The task >> Among the lines below, restate word for word only those from the line with "Providers <-- AuthenticationManager" through the line with "- Once Authentication", with both end lines kept.

Collected data:

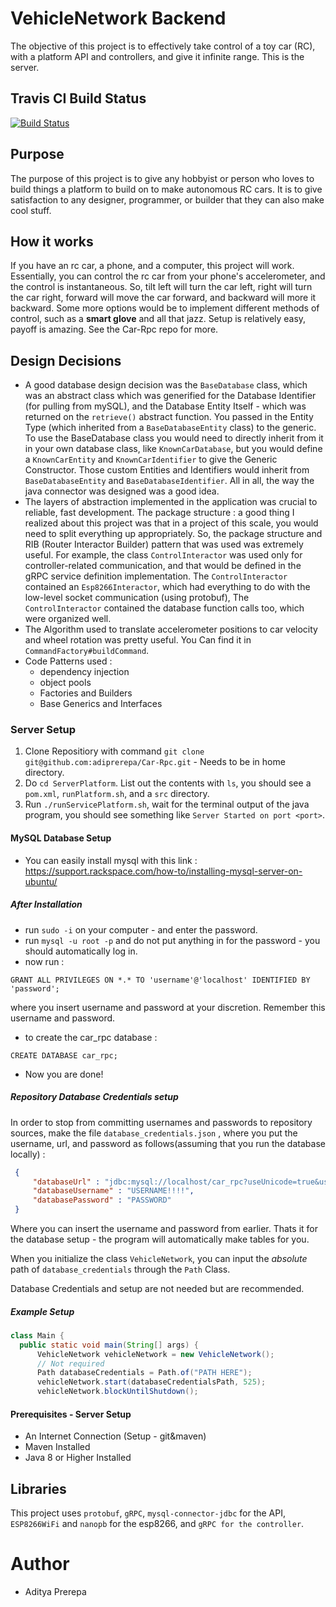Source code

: # VehicleNetwork Backend
The objective of this project is to effectively take control of a toy car (RC), with a platform API and controllers, and give it infinite range. This is the server. 

## Travis CI Build Status
[![Build Status](https://travis-ci.org/adiprerepa/Car-Rpc.svg?branch=master)](https://travis-ci.org/adiprerepa/Car-Rpc)

## Purpose
The purpose of this project is to give any hobbyist or person who loves to build things a platform to build on to make autonomous RC cars. It is to give satisfaction to any designer, programmer, or builder that they can also make cool stuff.

## How it works
If you have an rc car, a phone, and a computer, this project will work. Essentially, you can control the rc car from your phone's accelerometer, and the control is instantaneous. So, tilt left will turn the car left, right will turn the car right, forward will move the car forward, and backward will more it backward. Some more options would be to implement different methods of control, such as a __smart glove__ and all that jazz. Setup is relatively easy, payoff is amazing. See the Car-Rpc repo for more.

## Design Decisions
 - A good database design decision was the `BaseDatabase` class, which was an abstract class which was generified for the Database Identifier (for pulling from mySQL), and the Database Entity Itself - which was returned on the `retrieve()` abstract function. You passed in the Entity Type (which inherited from a `BaseDatabaseEntity` class) to the generic. To use the BaseDatabase class you would need to directly inherit from it in your own database class, like `KnownCarDatabase`, but you would define a `KnownCarEntity` and `KnownCarIdentifier` to give the Generic Constructor. Those custom Entities and Identifiers would inherit from `BaseDatabaseEntity` and `BaseDatabaseIdentifier`. All in all, the way the java connector was designed was a good idea.
 - The layers of abstraction implemented in the application was crucial to reliable, fast development. The package structure : a good thing I realized about this project was that in a project of this scale, you would need to split everything up appropriately. So, the package structure and RIB (Router Interactor Builder) pattern that was used was extremely useful. For example, the class `ControlInteractor` was used only for controller-related communication, and that would be defined in the gRPC service definition implementation. The `ControlInteractor` contained an `Esp8266Interactor`, which had everything to do with the low-level socket communication (using protobuf), The `ControlInteractor` contained the database function calls too, which were organized well.
 - The Algorithm used to translate accelerometer positions to car velocity and wheel rotation was pretty useful. You Can find it in `CommandFactory#buildCommand`.
 - Code Patterns used : 
    - dependency injection
    - object pools
    - Factories and Builders
    - Base Generics and Interfaces


### Server Setup
 1) Clone Repositiory with command `git clone git@github.com:adiprerepa/Car-Rpc.git` - Needs to be in home directory.
 2) Do `cd ServerPlatform`. List out the contents with `ls`, you should see a `pom.xml`, `runPlatform.sh`, and a `src` directory.
 3) Run `./runServicePlatform.sh`, wait for the terminal output of the java program, you should see something like `Server Started on port <port>`.
#### MySQL Database Setup
 - You can easily install mysql with this link : https://support.rackspace.com/how-to/installing-mysql-server-on-ubuntu/
##### After Installation
 - run `sudo -i` on your computer - and enter the password.
 - run `mysql -u root -p` and do not put anything in for the password - you should automatically log in.
 - now run  : 
 ```mysql
GRANT ALL PRIVILEGES ON *.* TO 'username'@'localhost' IDENTIFIED BY 'password';
```
where you insert username and password at your discretion. Remember this username and password.
 - to create the car_rpc database : 
 ```mysql
CREATE DATABASE car_rpc;
```
 - Now you are done!
##### Repository Database Credentials setup
In order to stop from committing usernames and passwords to repository sources, make the file `database_credentials.json` , where you put the username, url, and password as follows(assuming that you run the database locally) : 
```json
 {
     "databaseUrl" : "jdbc:mysql://localhost/car_rpc?useUnicode=true&useJDBCCompliantTimezoneShift=true&useLegacyDatetimeCode=false&serverTimezone=UTC",
     "databaseUsername" : "USERNAME!!!!", 
     "databasePassword" : "PASSWORD"
 }
```
Where you can insert the username and password from earlier. Thats it for the database setup - the program will automatically make tables for you.

When you initialize the class `VehicleNetwork`, you can input the *absolute* path of `database_credentials` through the `Path` Class.

Database Credentials and setup are not needed but are recommended.
##### Example Setup

```java
class Main {
  public static void main(String[] args) {
      VehicleNetwork vehicleNetwork = new VehicleNetwork();
      // Not required
      Path databaseCredentials = Path.of("PATH HERE");
      vehicleNetwork.start(databaseCredentialsPath, 525);
      vehicleNetwork.blockUntilShutdown();
```
#### Prerequisites - Server Setup 
 - An Internet Connection (Setup - git&maven)
 - Maven Installed
 - Java 8 or Higher Installed


## Libraries
This project uses `protobuf`, `gRPC`, `mysql-connector-jdbc` for the API, `ESP8266WiFi` and `nanopb` for the esp8266, and `gRPC for the controller`.
 
# Author
 - Aditya Prerepa
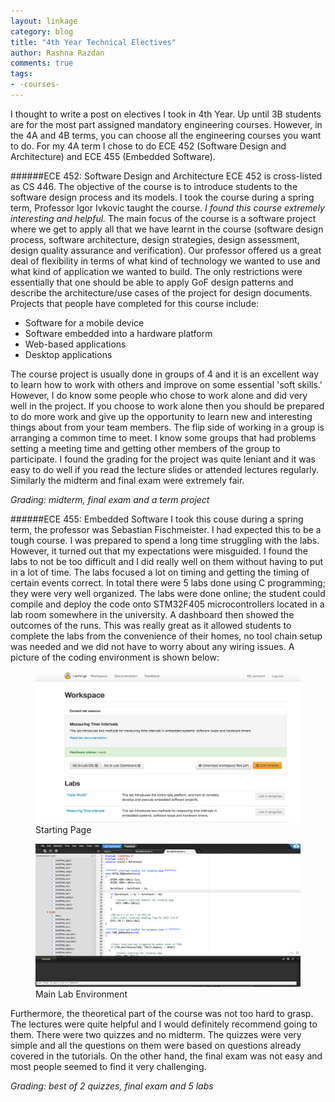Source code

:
 ```yaml
---
layout: linkage
category: blog
title: "4th Year Technical Electives"
author: Rashna Razdan
comments: true
tags:
- -courses-
---
```


I thought to write a post on electives I took in 4th Year. Up until 3B students are for the most part assigned mandatory engineering courses. However, in the 4A and 4B terms, you can choose all the engineering courses you want to do. For my 4A term I chose to do ECE 452 (Software Design and Architecture) and ECE 455 (Embedded Software).

######ECE 452: Software Design and Architecture 
ECE 452 is cross-listed as CS 446. The objective of the course is to introduce students to the software design process and its models. I took the course during a spring term, Professor Igor Ivkovic taught the course. *I found this course extremely interesting and helpful.* The main focus of the course is a software project where we get to apply all that we have learnt in the course (software design process, software architecture, design strategies, design assessment, design quality assurance and verification). Our professor offered us a great deal of flexibility in terms of what kind of technology we wanted to use and what kind of application we wanted to build. The only restrictions were essentially that one should be able to apply GoF design patterns and describe the architecture/use cases of the project for design documents. 
Projects that people have completed for this course include:
<ul>
<li> Software for a mobile device </li>
<li> Software embedded into a hardware platform </li>
<li> Web-based applications </li>
<li> Desktop applications </li>
</ul>

The course project is usually done in groups of 4 and it is an excellent way to learn how to work with others and improve on some essential 'soft skills.' However, I do know some people who chose to work alone and did very well in the project.
If you choose to work alone then you should be prepared to do more work and give up the opportunity to learn new and interesting things about from your team members. The flip side of working in a group is arranging a common time to meet. I know some groups that had problems setting a meeting time and getting other members of the group to participate. I found the grading for the project was quite leniant and it was easy to do well if you read the lecture slides or attended lectures regularly. Similarly the midterm and final exam were extremely fair.  

*Grading: midterm, final exam and a term project*

######ECE 455: Embedded Software
I took this couse during a spring term, the professor was Sebastian Fischmeister. I had expected this to be a tough course. I was prepared to spend a long time struggling with the labs. However, it turned out that my expectations were misguided. I found the labs to not be too difficult and I did really well on them without having to put in a lot of time. The labs focused a lot on timing and getting the timing of certain events correct. In total there were 5 labs done using C programming; they were very well organized. The labs were done online; the student could compile and deploy the code onto STM32F405 microcontrollers located in a lab room somewhere in the university. A dashboard then showed the outcomes of the runs. This was really great as it allowed students to complete the labs from the convenience of their homes, no tool chain setup was needed and we did not have to worry about any wiring issues. A picture of the coding environment is shown below:
<figure>
	<div class="web">
		<img src="/images/blog/ece455_1.png">
	</div>
	<figurecaption>Starting Page</figurecaption>
</figure> 

<figure>
	<div class="web">
		<img src="/images/blog/ece455_3.png">
	</div>
	<figurecaption>Main Lab Environment</figurecaption>
</figure> 

Furthermore, the theoretical part of the course was not too hard to grasp. The lectures were quite helpful and I would definitely recommend going to them. There were two quizzes and no midterm. The quizzes were very simple and all the questions on them were based on questions already covered in the tutorials. On the other hand, the final exam was not easy and most people seemed to find it very challenging. 

*Grading: best of 2 quizzes, final exam and 5 labs*


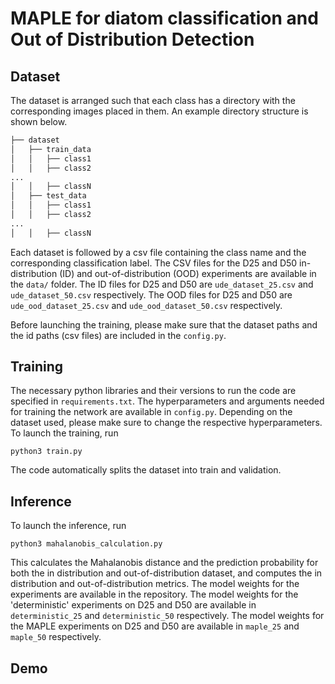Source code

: # MAPLE for diatom classification and Out of Distribution Detection


## Dataset

The dataset is arranged such that each class has a directory with the corresponding images placed in them. An example directory structure is shown below.

```bash
├── dataset
│   ├── train_data
│   │   ├── class1
│   │   ├── class2
...
│   │   ├── classN
│   ├── test_data
│   │   ├── class1
│   │   ├── class2
...
│   │   ├── classN

```
Each dataset is followed by a csv file containing the class name and the corresponding classification label. The CSV files for the D25 and D50 in-distribution (ID) and out-of-distribution (OOD) experiments are available in the `data/` folder. The ID files for D25 and D50 are `ude_dataset_25.csv` and `ude_dataset_50.csv` respectively. The OOD files for D25 and D50 are `ude_ood_dataset_25.csv` and `ude_ood_dataset_50.csv` respectively.

Before launching the training, please make sure that the dataset paths and the id paths (csv files) are included in the `config.py`. 


## Training

The necessary python libraries and their versions to run the code are specified in `requirements.txt`. 
The hyperparameters and arguments needed for training the network are available in `config.py`. Depending on the dataset used, please make sure to change the respective hyperparameters. 
To launch the training, run 
```
python3 train.py
```
The code automatically splits the dataset into train and validation.

## Inference
To launch the inference, run
```
python3 mahalanobis_calculation.py
```
This calculates the Mahalanobis distance and the prediction probability for both the in distribution and out-of-distribution dataset, and computes the in distribution and out-of-distribution metrics.
The model weights for the experiments are available in the repository. The model weights for the 'deterministic' experiments on D25 and D50 are available in `deterministic_25` and `deterministic_50` respectively. The model weights for the MAPLE experiments on D25 and D50 are available in `maple_25` and `maple_50` respectively.

## Demo



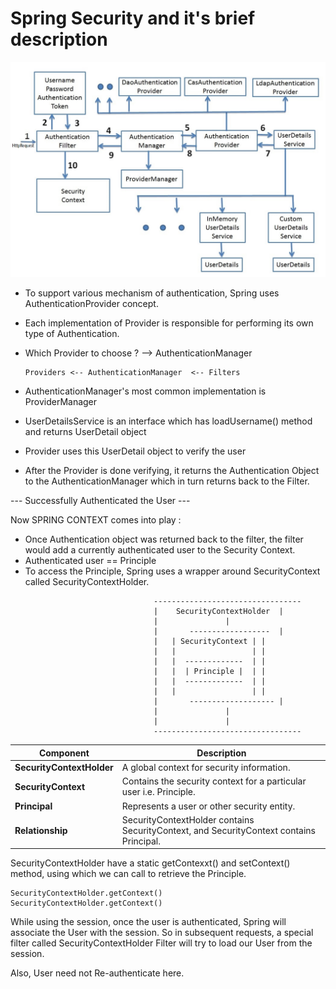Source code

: # Spring Security and it's brief description

[//]: # (## Package Structure:)

[//]: # (1. Controller Package)

[//]: # (2. Security Package)

[//]: # (   - Has a Configuration class called WebSecurityConfig)

[//]: # (     - WebSecurityConfig has an applicationSecurity Bean of type SecurityFilterChain.)

[//]: # (     - applicationSecurity&#40;&#41; takes in HttpSecurity)

[//]: # (## Agenda:)

[//]: # (1. Why spring security has so many components ?)

[//]: # (2. How do they work ? )

[//]: # (3. Why each one of them is needed ?)


![Spring Boot Security Architecture](./spring.jpg)

- To support various mechanism of authentication, Spring uses AuthenticationProvider concept.

- Each implementation of Provider is responsible for performing its own
type of Authentication.

- Which Provider to choose ? --> AuthenticationManager

    
      Providers <-- AuthenticationManager  <-- Filters
    
- AuthenticationManager's most common implementation is ProviderManager
- UserDetailsService is an interface which has loadUsername() method
  and returns UserDetail object
- Provider uses this UserDetail object to verify the user
- After the Provider is done verifying, it returns the Authentication Object to the AuthenticationManager
  which in turn returns back to the Filter.


--- Successfully Authenticated the User ---

Now SPRING CONTEXT comes into play :
- Once Authentication object was returned back to the filter, the filter would add a currently authenticated user
  to the Security Context.
- Authenticated user == Principle
- To access the Principle, Spring uses a wrapper around SecurityContext called SecurityContextHolder.

```plaintext
                                ---------------------------------
                                |    SecurityContextHolder	|
                                |				|
                                |       ------------------	|
                                |	| SecurityContext |	|
                                |	|                 |	|
                                |	|  -------------  |	|
                                |	|  | Principle |  |	|
                                |	|  -------------  |	|
                                |	|                 |	|
                                |       -------------------	|
                                |				|
                                |				|
                                ---------------------------------
```


| Component | Description                                                                             |
|---|-----------------------------------------------------------------------------------------|
| **SecurityContextHolder** | A global context for security information.                                              |
| **SecurityContext** | Contains the security context for a particular user i.e. Principle.                     |
| **Principal** | Represents a user or other security entity.                                             |
| **Relationship** | SecurityContextHolder contains SecurityContext, and SecurityContext contains Principal. |

SecurityContextHolder have a static getContexxt() and setContext() method, using which we can call to retrieve 
the Principle.


    SecurityContextHolder.getContext()
    SecurityContextHolder.getContext()

While using the session, once the user is authenticated, Spring will associate the User with the session.
So in subsequent requests, a special filter called SecurityContextHolder Filter will try to load our User from
the session.

Also, User need not Re-authenticate here.

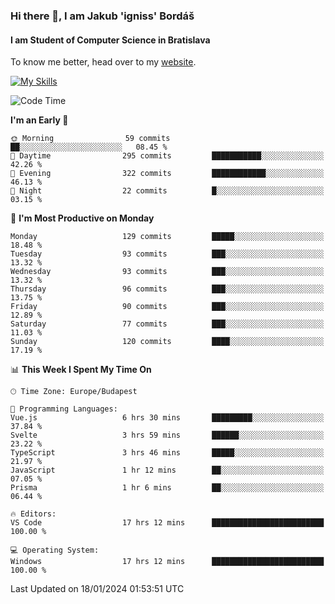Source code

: ### Hi there 👋, I am Jakub 'igniss' Bordáš

#### I am Student of Computer Science in Bratislava
To know me better, head over to my [website](https://bordas.sk).

[![My Skills](https://skillicons.dev/icons?i=js,html,css,figma,svelte,java,kotlin,python,postgresql,typescript,nest,nodejs)](https://bordas.sk)


<!--START_SECTION:waka-->
![Code Time](http://img.shields.io/badge/Code%20Time-1%2C358%20hrs%2031%20mins-blue)

**I'm an Early 🐤** 

```text
🌞 Morning                59 commits          ██░░░░░░░░░░░░░░░░░░░░░░░   08.45 % 
🌆 Daytime                295 commits         ███████████░░░░░░░░░░░░░░   42.26 % 
🌃 Evening                322 commits         ████████████░░░░░░░░░░░░░   46.13 % 
🌙 Night                  22 commits          █░░░░░░░░░░░░░░░░░░░░░░░░   03.15 % 
```
📅 **I'm Most Productive on Monday** 

```text
Monday                   129 commits         █████░░░░░░░░░░░░░░░░░░░░   18.48 % 
Tuesday                  93 commits          ███░░░░░░░░░░░░░░░░░░░░░░   13.32 % 
Wednesday                93 commits          ███░░░░░░░░░░░░░░░░░░░░░░   13.32 % 
Thursday                 96 commits          ███░░░░░░░░░░░░░░░░░░░░░░   13.75 % 
Friday                   90 commits          ███░░░░░░░░░░░░░░░░░░░░░░   12.89 % 
Saturday                 77 commits          ███░░░░░░░░░░░░░░░░░░░░░░   11.03 % 
Sunday                   120 commits         ████░░░░░░░░░░░░░░░░░░░░░   17.19 % 
```


📊 **This Week I Spent My Time On** 

```text
🕑︎ Time Zone: Europe/Budapest

💬 Programming Languages: 
Vue.js                   6 hrs 30 mins       █████████░░░░░░░░░░░░░░░░   37.84 % 
Svelte                   3 hrs 59 mins       ██████░░░░░░░░░░░░░░░░░░░   23.22 % 
TypeScript               3 hrs 46 mins       █████░░░░░░░░░░░░░░░░░░░░   21.97 % 
JavaScript               1 hr 12 mins        ██░░░░░░░░░░░░░░░░░░░░░░░   07.05 % 
Prisma                   1 hr 6 mins         ██░░░░░░░░░░░░░░░░░░░░░░░   06.44 % 

🔥 Editors: 
VS Code                  17 hrs 12 mins      █████████████████████████   100.00 % 

💻 Operating System: 
Windows                  17 hrs 12 mins      █████████████████████████   100.00 % 
```


 Last Updated on 18/01/2024 01:53:51 UTC
<!--END_SECTION:waka-->
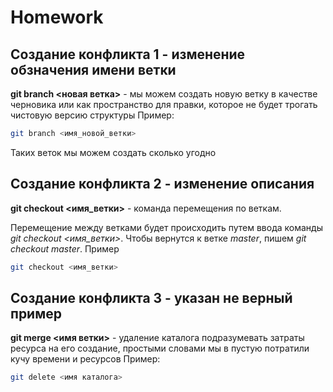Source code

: # Homework
## Создание конфликта 1 - изменение обзначения имени ветки


**git branch <новая ветка>** - мы можем создать новую ветку в качестве черновика или как пространство для правки, которое не будет трогать чистовую версию структуры
Пример:
```sh
git branch <имя_новой_ветки>
```
Таких веток мы можем создать сколько угодно


## Создание конфликта 2 - изменение описания


**git checkout <имя_ветки>** - команда перемещения по веткам.

Перемещение между ветками будет происходить путем ввода команды *git checkout <имя_ветки>*. Чтобы вернутся к ветке _master_, пишем *git checkout master*. Пример
```sh
git checkout <имя_ветки>
```

## Создание конфликта 3 - указан не верный пример

**git merge <имя ветки>** - удаление каталога подразумевать затраты ресурса на его создание, простыми словами мы в пустую потратили кучу времени и ресурсов
Пример:
```sh
git delete <имя каталога>
```
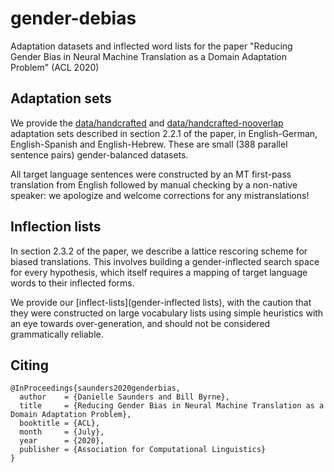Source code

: # gender-debias
Adaptation datasets and inflected word lists for the paper "Reducing Gender Bias in Neural Machine Translation as a Domain Adaptation Problem" (ACL 2020)


## Adaptation sets
We provide the [data/handcrafted](handcrafted) and [data/handcrafted-nooverlap](handcrafted-nooverlap) adaptation sets described in section 2.2.1 of the paper, in English-German, English-Spanish and English-Hebrew. These are small (388 parallel sentence pairs) gender-balanced datasets. 

All target language sentences were constructed by an MT first-pass translation from English followed by manual checking by a non-native speaker: we apologize and welcome corrections for any mistranslations!

## Inflection lists
In section 2.3.2 of the paper, we describe a lattice rescoring scheme for biased translations. This involves building a gender-inflected search space for every hypothesis, which itself requires a mapping of target language words to their inflected forms. 

We provide our [inflect-lists](gender-inflected lists), with the caution that they were constructed on large vocabulary lists using simple heuristics with an eye towards over-generation, and should not be considered grammatically reliable.

## Citing

```
@InProceedings{saunders2020genderbias,
  author    = {Danielle Saunders and Bill Byrne},
  title     = {Reducing Gender Bias in Neural Machine Translation as a Domain Adaptation Problem},
  booktitle = {ACL},
  month     = {July},
  year      = {2020},
  publisher = {Association for Computational Linguistics}
}
```
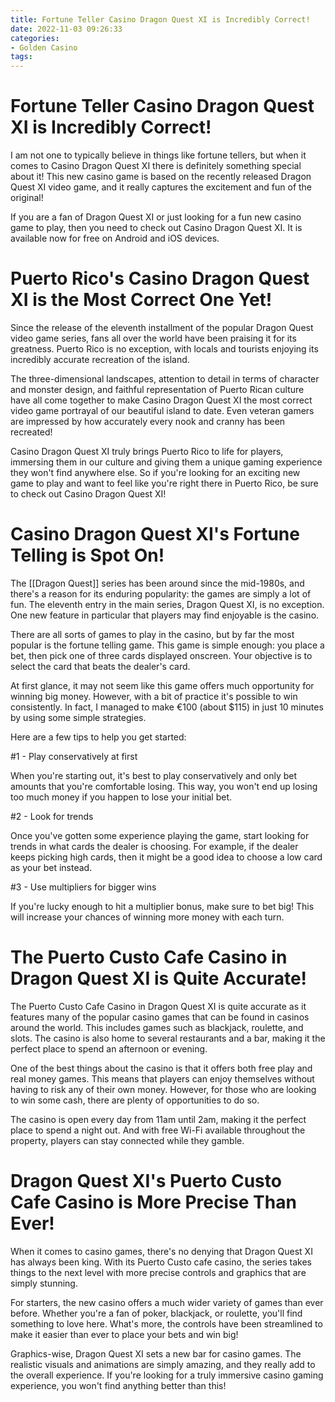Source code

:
 ```yaml
---
title: Fortune Teller Casino Dragon Quest XI is Incredibly Correct!
date: 2022-11-03 09:26:33
categories:
- Golden Casino
tags:
---
```



#  Fortune Teller Casino Dragon Quest XI is Incredibly Correct!

I am not one to typically believe in things like fortune tellers, but when it comes to Casino Dragon Quest XI there is definitely something special about it! This new casino game is based on the recently released Dragon Quest XI video game, and it really captures the excitement and fun of the original!

If you are a fan of Dragon Quest XI or just looking for a fun new casino game to play, then you need to check out Casino Dragon Quest XI. It is available now for free on Android and iOS devices.

#  Puerto Rico's Casino Dragon Quest XI is the Most Correct One Yet!

Since the release of the eleventh installment of the popular Dragon Quest video game series, fans all over the world have been praising it for its greatness. Puerto Rico is no exception, with locals and tourists enjoying its incredibly accurate recreation of the island.

The three-dimensional landscapes, attention to detail in terms of character and monster design, and faithful representation of Puerto Rican culture have all come together to make Casino Dragon Quest XI the most correct video game portrayal of our beautiful island to date. Even veteran gamers are impressed by how accurately every nook and cranny has been recreated!

Casino Dragon Quest XI truly brings Puerto Rico to life for players, immersing them in our culture and giving them a unique gaming experience they won't find anywhere else. So if you're looking for an exciting new game to play and want to feel like you're right there in Puerto Rico, be sure to check out Casino Dragon Quest XI!

#  Casino Dragon Quest XI's Fortune Telling is Spot On!

The [[Dragon Quest]] series has been around since the mid-1980s, and there's a reason for its enduring popularity: the games are simply a lot of fun. The eleventh entry in the main series, Dragon Quest XI, is no exception. One new feature in particular that players may find enjoyable is the casino.

There are all sorts of games to play in the casino, but by far the most popular is the fortune telling game. This game is simple enough: you place a bet, then pick one of three cards displayed onscreen. Your objective is to select the card that beats the dealer's card.

At first glance, it may not seem like this game offers much opportunity for winning big money. However, with a bit of practice it's possible to win consistently. In fact, I managed to make €100 (about $115) in just 10 minutes by using some simple strategies.

Here are a few tips to help you get started:

#1 - Play conservatively at first

When you're starting out, it's best to play conservatively and only bet amounts that you're comfortable losing. This way, you won't end up losing too much money if you happen to lose your initial bet.



#2 - Look for trends

Once you've gotten some experience playing the game, start looking for trends in what cards the dealer is choosing. For example, if the dealer keeps picking high cards, then it might be a good idea to choose a low card as your bet instead.


#3 - Use multipliers for bigger wins

If you're lucky enough to hit a multiplier bonus, make sure to bet big! This will increase your chances of winning more money with each turn.

#  The Puerto Custo Cafe Casino in Dragon Quest XI is Quite Accurate!

The Puerto Custo Cafe Casino in Dragon Quest XI is quite accurate as it features many of the popular casino games that can be found in casinos around the world. This includes games such as blackjack, roulette, and slots. The casino is also home to several restaurants and a bar, making it the perfect place to spend an afternoon or evening.

One of the best things about the casino is that it offers both free play and real money games. This means that players can enjoy themselves without having to risk any of their own money. However, for those who are looking to win some cash, there are plenty of opportunities to do so.

The casino is open every day from 11am until 2am, making it the perfect place to spend a night out. And with free Wi-Fi available throughout the property, players can stay connected while they gamble.

#  Dragon Quest XI's Puerto Custo Cafe Casino is More Precise Than Ever!

When it comes to casino games, there's no denying that Dragon Quest XI has always been king. With its Puerto Custo cafe casino, the series takes things to the next level with more precise controls and graphics that are simply stunning.

For starters, the new casino offers a much wider variety of games than ever before. Whether you're a fan of poker, blackjack, or roulette, you'll find something to love here. What's more, the controls have been streamlined to make it easier than ever to place your bets and win big!

Graphics-wise, Dragon Quest XI sets a new bar for casino games. The realistic visuals and animations are simply amazing, and they really add to the overall experience. If you're looking for a truly immersive casino gaming experience, you won't find anything better than this!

Your response >>
      Providers <-- AuthenticationManager  <-- Filters
    
- AuthenticationManager's most common implementation is ProviderManager
- UserDetailsService is an interface which has loadUsername() method
  and returns UserDetail object
- Provider uses this UserDetail object to verify the user
- After the Provider is done verifying, it returns the Authentication Object to the AuthenticationManager
  which in turn returns back to the Filter.


--- Successfully Authenticated the User ---

Now SPRING CONTEXT comes into play :
- Once Authentication object was returned back to the filter, the filter would add a currently authenticated user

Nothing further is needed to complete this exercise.